At least 100 former Afghan government officials and coalition members, including security forces and civil society activists, were killed by the Afghan Taliban since they took over Kabul in August, according to a report issued by the United Nations.
UN Secretary-General Antonio Guterres said that over two-thirds of the alleged killings were done so extrajudicially by the Taliban or known affiliates. The report also cites 44 cases of temporary arrests, beatings and threats of intimidation against former government and coalition members since the Taliban takeover.
“Despite announcements of general amnesties for former members of the Government, security forces and those who worked with international military forces, [the United Nations Assistance Mission in Afghanistan] UNAMA continued to receive credible allegations of killings, enforced disappearances, and other violations,” the report said.
At least three civil society activists have been reportedly killed by the Taliban, while another 10 reported arrests, beatings and threats by the Taliban. Three more civil society activists have been killed by the Islamic State in Khorasan Province (ISKP), which is also operating in Afghanistan.
On January 22, the sister of a woman’s rights activist, Tamana Paryani, reported that the activist was carried away in chains by the Afghan Taliban, after she organized a protest for girls’ education in Kabul. A video of the alleged encounter went viral on social media.

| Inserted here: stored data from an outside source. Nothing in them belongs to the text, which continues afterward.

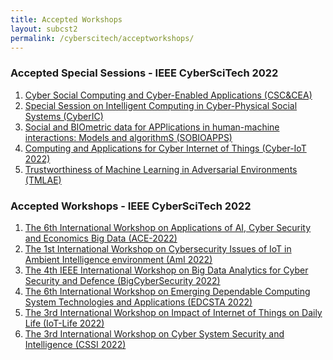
 ```yaml
---
title: Accepted Workshops 
layout: subcst2
permalink: /cyberscitech/acceptworkshops/
---
```


<h3>Accepted Special Sessions - IEEE CyberSciTech 2022</h3>

<ol>
<li><a href="/2022/assets/files/ws-ss/cst/CSC-CEA2022_CFP.pdf" target=_new>Cyber Social Computing and Cyber-Enabled Applications (CSC&CEA)</a></li>
<li><a href="/2022/assets/files/ws-ss/cst/CyberIC2022_CFP.pdf" target=_new>Special Session on Intelligent Computing in Cyber-Physical Social Systems (CyberIC)</a></li>
<li><a href="/2022/assets/files/ws-ss/cst/SOBIOAPPS2022_CFP.pdf" target=_new>Social and BIOmetric data for APPlications in human-machine interactions: Models and algorithmS (SOBIOAPPS)</a></li>
<li><a href="/2022/assets/files/ws-ss/cst/Cyber-IoT2022_CFP.pdf" target=_new>Computing and Applications for Cyber Internet of Things (Cyber-IoT 2022)</a></li>
<li><a href="/2022/assets/files/ws-ss/cst/TMLAE2022_CFP.pdf" target=_new>Trustworthiness of Machine Learning in Adversarial Environments (TMLAE)</a></li>
</ol>


<h3>Accepted Workshops - IEEE CyberSciTech 2022</h3>

<ol> 
<li><a href="/2022/assets/files/ws-ss/cst/ACE2022_CFP.pdf" target=_new>The 6th International Workshop on Applications of AI, Cyber Security and Economics Big Data (ACE-2022)</a></li>
<li><a href="/2022/assets/files/ws-ss/cst/AmI2022_CFP.pdf" target=_new>The 1st International Workshop on Cybersecurity Issues of IoT in Ambient Intelligence environment (AmI 2022)</a></li>
<li><a href="/2022/assets/files/ws-ss/cst/BigCyberSecurity2022_CFP.pdf" target=_new>The 4th IEEE International Workshop on Big Data Analytics for Cyber Security and Defence (BigCyberSecurity 2022)</a></li>
<li><a href="/2022/assets/files/ws-ss/cst/EDCSTA2022_CFP.pdf" target=_new>The 6th International Workshop on Emerging Dependable Computing System Technologies and Applications (EDCSTA 2022)</a></li>
<li><a href="/2022/assets/files/ws-ss/cst/IoT-Life2022_CFP.pdf" target=_new>The 3rd International Workshop on Impact of Internet of Things on Daily Life (IoT-Life 2022)</a></li>
<li><a href="/2022/assets/files/ws-ss/cst/CSSI2022_CFP.pdf" target=_new>The 3rd International Workshop on Cyber System Security and Intelligence (CSSI 2022)</a></li>
</ol>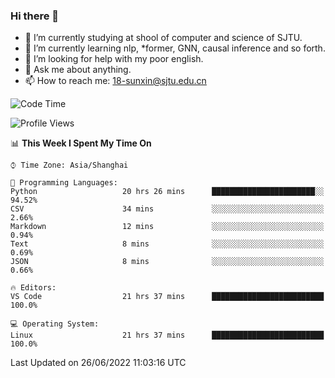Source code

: ### Hi there 👋

<!--
**sunxin000/sunxin000** is a ✨ _special_ ✨ repository because its `README.md` (this file) appears on your GitHub profile.

Here are some ideas to get you started:

- 🔭 I’m currently working on ...
- 🌱 I’m currently learning ...
- 👯 I’m looking to collaborate on ...
- 🤔 I’m looking for help with ...
- 💬 Ask me about ...
- 📫 How to reach me: ...
- 😄 Pronouns: ...
- ⚡ Fun fact: ...
-->
- 🏫 I’m currently studying at shool of computer and science of SJTU.
- 🌱 I’m currently learning nlp, \*former, GNN, causal inference and so forth.
- 🤔 I’m looking for help with my poor english.
- 💬 Ask me about anything.
- 📫 How to reach me: 18-sunxin@sjtu.edu.cn
<!--START_SECTION:waka-->
![Code Time](http://img.shields.io/badge/Code%20Time-227%20hrs%2026%20mins-blue)

![Profile Views](http://img.shields.io/badge/Profile%20Views-0-blue)

📊 **This Week I Spent My Time On** 

```text
⌚︎ Time Zone: Asia/Shanghai

💬 Programming Languages: 
Python                   20 hrs 26 mins      ███████████████████████░░   94.52% 
CSV                      34 mins             ░░░░░░░░░░░░░░░░░░░░░░░░░   2.66% 
Markdown                 12 mins             ░░░░░░░░░░░░░░░░░░░░░░░░░   0.94% 
Text                     8 mins              ░░░░░░░░░░░░░░░░░░░░░░░░░   0.69% 
JSON                     8 mins              ░░░░░░░░░░░░░░░░░░░░░░░░░   0.66%

🔥 Editors: 
VS Code                  21 hrs 37 mins      █████████████████████████   100.0%

💻 Operating System: 
Linux                    21 hrs 37 mins      █████████████████████████   100.0%

```


 Last Updated on 26/06/2022 11:03:16 UTC
<!--END_SECTION:waka-->
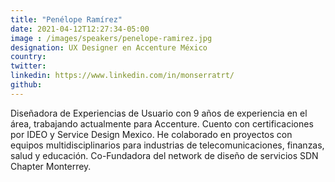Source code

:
 ```yaml
---
title: "Penélope Ramírez"
date: 2021-04-12T12:27:34-05:00
image : /images/speakers/penelope-ramirez.jpg
designation: UX Designer en Accenture México
country: 
twitter: 
linkedin: https://www.linkedin.com/in/monserratrt/
github: 
---
```


Diseñadora de Experiencias de Usuario con 9 años de experiencia en el área, trabajando actualmente para Accenture. Cuento con certificaciones por IDEO y Service Design Mexico. He colaborado en proyectos con equipos multidisciplinarios para industrias de telecomunicaciones, finanzas, salud y educación. Co-Fundadora del network de diseño de servicios SDN Chapter Monterrey.

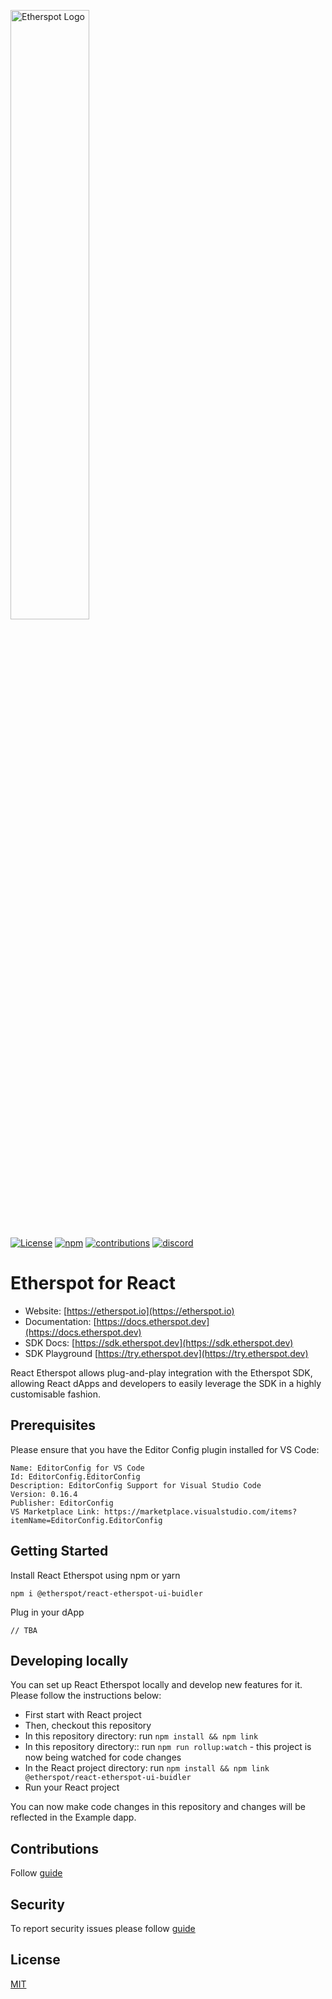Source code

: <a href="https://etherspot.io"> <img src=".github/etherspot-logo.svg" alt="Etherspot Logo" style="width: 50%; height: auto; margin: auto;"></a>

[![License](https://img.shields.io/github/license/etherspot/react-etherspot-ui-buidler)](https://github.com/etherspot/react-etherspot-ui-buidler/LICENSE) 
[![npm](https://img.shields.io/npm/v/@etherspot/react-etherspot-ui-buidler)](https://www.npmjs.com/package/@etherspot/react-etherspot-ui-buidler) 
[![contributions](https://img.shields.io/github/contributors/etherspot/react-etherspot-ui-buidler)](https://github.com/etherspot/react-etherspot-ui-buidler/graphs/contributors) 
[![discord](https://img.shields.io/discord/996437599453450280)](https://discord.etherspot.io)

# Etherspot for React

- Website: [https://etherspot.io](https://etherspot.io)
- Documentation: [https://docs.etherspot.dev](https://docs.etherspot.dev)
- SDK Docs: [https://sdk.etherspot.dev](https://sdk.etherspot.dev)
- SDK Playground [https://try.etherspot.dev](https://try.etherspot.dev)

React Etherspot allows plug-and-play integration with the Etherspot SDK, allowing React dApps and developers to easily leverage the SDK in a highly customisable fashion.

## Prerequisites

Please ensure that you have the Editor Config plugin installed for VS Code:

```
Name: EditorConfig for VS Code
Id: EditorConfig.EditorConfig
Description: EditorConfig Support for Visual Studio Code
Version: 0.16.4
Publisher: EditorConfig
VS Marketplace Link: https://marketplace.visualstudio.com/items?itemName=EditorConfig.EditorConfig
```

## Getting Started

Install React Etherspot using npm or yarn

```
npm i @etherspot/react-etherspot-ui-buidler
```
Plug in your dApp

```
// TBA
```

## Developing locally
You can set up React Etherspot locally and develop new features for it. Please follow the instructions below:

- First start with React project
- Then, checkout this repository
- In this repository directory: run `npm install && npm link`
- In this repository directory:: run `npm run rollup:watch` - this project is now being watched for code changes
- In the React project directory: run `npm install && npm link @etherspot/react-etherspot-ui-buidler`
- Run your React project

You can now make code changes in this repository and changes will be reflected in the Example dapp.

## Contributions

Follow [guide](./CONTRIBUTING.md)

## Security

To report security issues please follow [guide](./SECURITY.md)
## License
[MIT](./LICENSE)

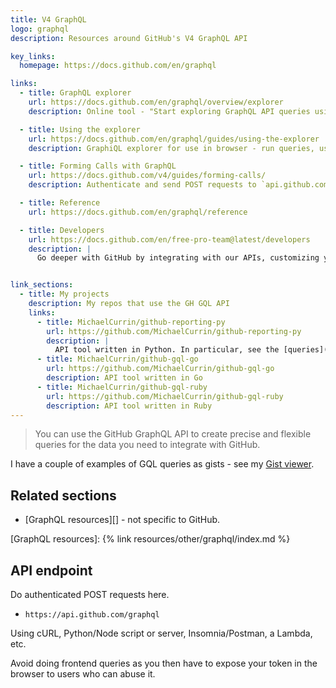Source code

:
 ```yaml
---
title: V4 GraphQL
logo: graphql
description: Resources around GitHub's V4 GraphQL API

key_links:
  homepage: https://docs.github.com/en/graphql

links:
  - title: GraphQL explorer
    url: https://docs.github.com/en/graphql/overview/explorer
    description: Online tool - "Start exploring GraphQL API queries using your account’s data now."

  - title: Using the explorer
    url: https://docs.github.com/en/graphql/guides/using-the-explorer
    description: GraphiQL explorer for use in browser - run queries, use hints, get validation and learn about the schema

  - title: Forming Calls with GraphQL
    url: https://docs.github.com/v4/guides/forming-calls/
    description: Authenticate and send POST requests to `api.github.com/graphql`

  - title: Reference
    url: https://docs.github.com/en/graphql/reference

  - title: Developers
    url: https://docs.github.com/en/free-pro-team@latest/developers
    description: |
      Go deeper with GitHub by integrating with our APIs, customizing your GitHub workflow, and building and sharing apps with the community.


link_sections:
  - title: My projects
    description: My repos that use the GH GQL API
    links:
      - title: MichaelCurrin/github-reporting-py
        url: https://github.com/MichaelCurrin/github-reporting-py
        description: |
          API tool written in Python. In particular, see the [queries](https://github.com/MichaelCurrin/github-reporting-py/tree/master/ghgql/queries) directory. Reports on stats around repos of a GitHub user or org, using GraphQL.
      - title: MichaelCurrin/github-gql-go
        url: https://github.com/MichaelCurrin/github-gql-go
        description: API tool written in Go
      - title: MichaelCurrin/github-gql-ruby
        url: https://github.com/MichaelCurrin/github-gql-ruby
        description: API tool written in Ruby
---
```


> You can use the GitHub GraphQL API to create precise and flexible queries for the data you need to integrate with GitHub.

I have a couple of examples of GQL queries as gists - see my [Gist viewer](https://michaelcurrin.github.io/gist-viewer/).


## Related sections

- [GraphQL resources][] - not specific to GitHub.

[GraphQL resources]: {% link resources/other/graphql/index.md %}


## API endpoint

Do authenticated POST requests here.

- `https://api.github.com/graphql`

Using cURL, Python/Node script or server, Insomnia/Postman, a Lambda, etc.

Avoid doing frontend queries as you then have to expose your token in the browser to users who can abuse it.

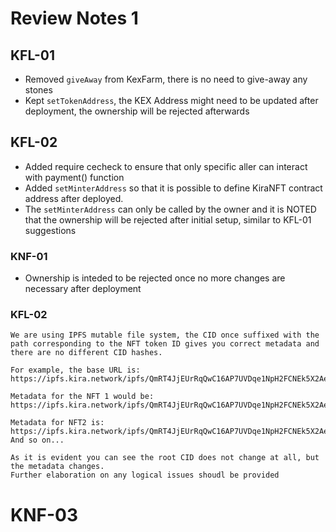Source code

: 

# Review Notes 1

## KFL-01
* Removed `giveAway` from KexFarm, there is no need to give-away any stones
* Kept `setTokenAddress`, the KEX Address might need to be updated after deployment, the ownership will be rejected afterwards

## KFL-02
* Added require cecheck to ensure that only specific aller can interact with payment() function
* Added `setMinterAddress` so that it is possible to define KiraNFT contract address after deployed.
* The `setMinterAddress` can only be called by the owner and it is NOTED that the ownership will be rejected after initial setup, similar to KFL-01 suggestions

### KNF-01
* Ownership is inteded to be rejected once no more changes are necessary after deployment

### KFL-02
```
We are using IPFS mutable file system, the CID once suffixed with the path corresponding to the NFT token ID gives you correct metadata and there are no different CID hashes.

For example, the base URL is: https://ipfs.kira.network/ipfs/QmRT4JjEUrRqQwC16AP7UVDqe1NpH2FCNEk5X2AezzHj5M

Metadata for the NFT 1 would be: https://ipfs.kira.network/ipfs/QmRT4JjEUrRqQwC16AP7UVDqe1NpH2FCNEk5X2AezzHj5M/1

Metadata for NFT2 is: https://ipfs.kira.network/ipfs/QmRT4JjEUrRqQwC16AP7UVDqe1NpH2FCNEk5X2AezzHj5M/2
And so on...

As it is evident you can see the root CID does not change at all, but the metadata changes.
Further elaboration on any logical issues shoudl be provided
```

# KNF-03

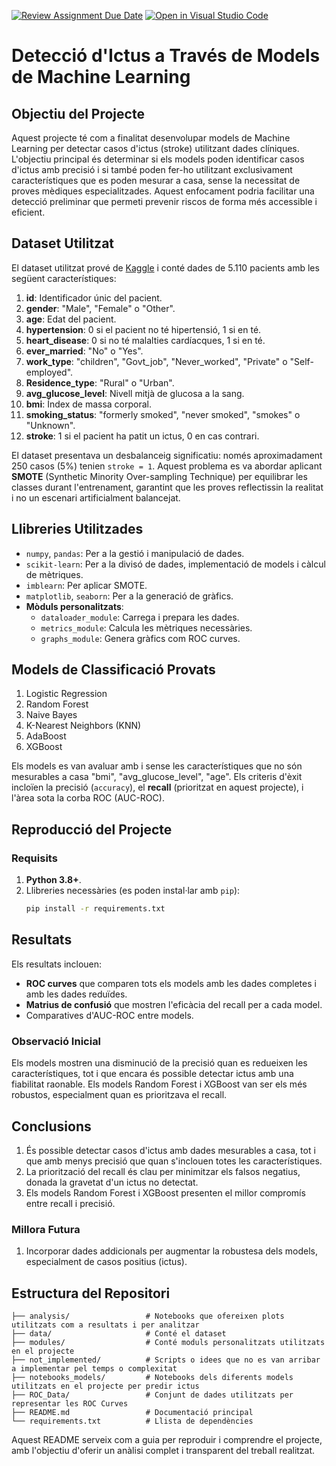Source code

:[![Review Assignment Due Date](https://classroom.github.com/assets/deadline-readme-button-22041afd0340ce965d47ae6ef1cefeee28c7c493a6346c4f15d667ab976d596c.svg)](https://classroom.github.com/a/USx538Ll)
[![Open in Visual Studio Code](https://classroom.github.com/assets/open-in-vscode-2e0aaae1b6195c2367325f4f02e2d04e9abb55f0b24a779b69b11b9e10269abc.svg)](https://classroom.github.com/online_ide?assignment_repo_id=17032340&assignment_repo_type=AssignmentRepo)


# Detecció d'Ictus a Través de Models de Machine Learning

## **Objectiu del Projecte**
Aquest projecte té com a finalitat desenvolupar models de Machine Learning per detectar casos d'ictus (stroke) utilitzant dades clíniques. L'objectiu principal és determinar si els models poden identificar casos d'ictus amb precisió i si també poden fer-ho utilitzant exclusivament característiques que es poden mesurar a casa, sense la necessitat de proves mèdiques especialitzades. Aquest enfocament podria facilitar una detecció preliminar que permeti prevenir riscos de forma més accessible i eficient.

## **Dataset Utilitzat**
El dataset utilitzat prové de [Kaggle](https://www.kaggle.com/datasets/fedesoriano/stroke-prediction-dataset) i conté dades de 5.110 pacients amb les següent característiques:

1. **id**: Identificador únic del pacient.
2. **gender**: "Male", "Female" o "Other".
3. **age**: Edat del pacient.
4. **hypertension**: 0 si el pacient no té hipertensió, 1 si en té.
5. **heart_disease**: 0 si no té malalties cardíacques, 1 si en té.
6. **ever_married**: "No" o "Yes".
7. **work_type**: "children", "Govt_job", "Never_worked", "Private" o "Self-employed".
8. **Residence_type**: "Rural" o "Urban".
9. **avg_glucose_level**: Nivell mitjà de glucosa a la sang.
10. **bmi**: Índex de massa corporal.
11. **smoking_status**: "formerly smoked", "never smoked", "smokes" o "Unknown".
12. **stroke**: 1 si el pacient ha patit un ictus, 0 en cas contrari.

El dataset presentava un desbalanceig significatiu: només aproximadament 250 casos (5%) tenien `stroke = 1`. Aquest problema es va abordar aplicant **SMOTE** (Synthetic Minority Over-sampling Technique) per equilibrar les classes durant l'entrenament, garantint que les proves reflectissin la realitat i no un escenari artificialment balancejat.

## **Llibreries Utilitzades**
- `numpy`, `pandas`: Per a la gestió i manipulació de dades.
- `scikit-learn`: Per a la divisó de dades, implementació de models i càlcul de mètriques.
- `imblearn`: Per aplicar SMOTE.
- `matplotlib`, `seaborn`: Per a la generació de gràfics.
- **Mòduls personalitzats**:
  - `dataloader_module`: Carrega i prepara les dades.
  - `metrics_module`: Calcula les mètriques necessàries.
  - `graphs_module`: Genera gràfics com ROC curves.

## **Models de Classificació Provats**
1. Logistic Regression
2. Random Forest
3. Naive Bayes
4. K-Nearest Neighbors (KNN)
5. AdaBoost
6. XGBoost

Els models es van avaluar amb i sense les característiques que no són mesurables a casa "bmi", "avg_glucose_level", "age". Els criteris d'èxit incloïen la precisió (`accuracy`), el **recall** (prioritzat en aquest projecte), i l'àrea sota la corba ROC (AUC-ROC).

## **Reproducció del Projecte**

### **Requisits**
1. **Python 3.8+**.
2. Llibreries necessàries (es poden instal·lar amb `pip`):
   ```bash
   pip install -r requirements.txt
   ```

## **Resultats**
Els resultats inclouen:
- **ROC curves** que comparen tots els models amb les dades completes i amb les dades reduïdes.
- **Matrius de confusió** que mostren l'eficàcia del recall per a cada model.
- Comparatives d'AUC-ROC entre models.

### **Observació Inicial**
Els models mostren una disminució de la precisió quan es redueixen les característiques, tot i que encara és possible detectar ictus amb una fiabilitat raonable. Els models Random Forest i XGBoost van ser els més robustos, especialment quan es prioritzava el recall.

## **Conclusions**
1. És possible detectar casos d'ictus amb dades mesurables a casa, tot i que amb menys precisió que quan s'inclouen totes les característiques.
2. La priorització del recall és clau per minimitzar els falsos negatius, donada la gravetat d'un ictus no detectat.
3. Els models Random Forest i XGBoost presenten el millor compromís entre recall i precisió.

### **Millora Futura**
1. Incorporar dades addicionals per augmentar la robustesa dels models, especialment de casos positius (ictus).

## **Estructura del Repositori**
```plaintext
├── analysis/                 # Notebooks que ofereixen plots utilitzats com a resultats i per analitzar
├── data/                     # Conté el dataset
├── modules/                  # Conté moduls personalitzats utilitzats en el projecte
├── not_implemented/          # Scripts o idees que no es van arribar a implementar pel temps o complexitat
├── notebooks_models/         # Notebooks dels diferents models utilitzats en el projecte per predir ictus
├── ROC_Data/                 # Conjunt de dades utilitzats per representar les ROC Curves
├── README.md                 # Documentació principal
└── requirements.txt          # Llista de dependències 
```

Aquest README serveix com a guia per reproduir i comprendre el projecte, amb l'objectiu d'oferir un anàlisi complet i transparent del treball realitzat.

Although the Afghan Taliban had promised a more inclusive government and amnesty for those who worked with the previous Afghan government, or alongside international forces, since their takeover in August, the all-male government has enacted severe restrictions on women and a general clamp down on civil society.
“The situation in Afghanistan remains precarious and uncertain six months after the Taliban takeover as the multiple political, socio-economic and humanitarian shocks reverberate across the country,” the UN secretary-general concluded in the report.
While no country has formally recognized the Taliban government in Afghanistan, last week, Pakistan’s National Security Adviser (NSA) Moeed Yusuf met with the Afghan Taliban to discuss bilateral economic and humanitarian matters. The two governments have recently vowed to remain ‘good neighbors.’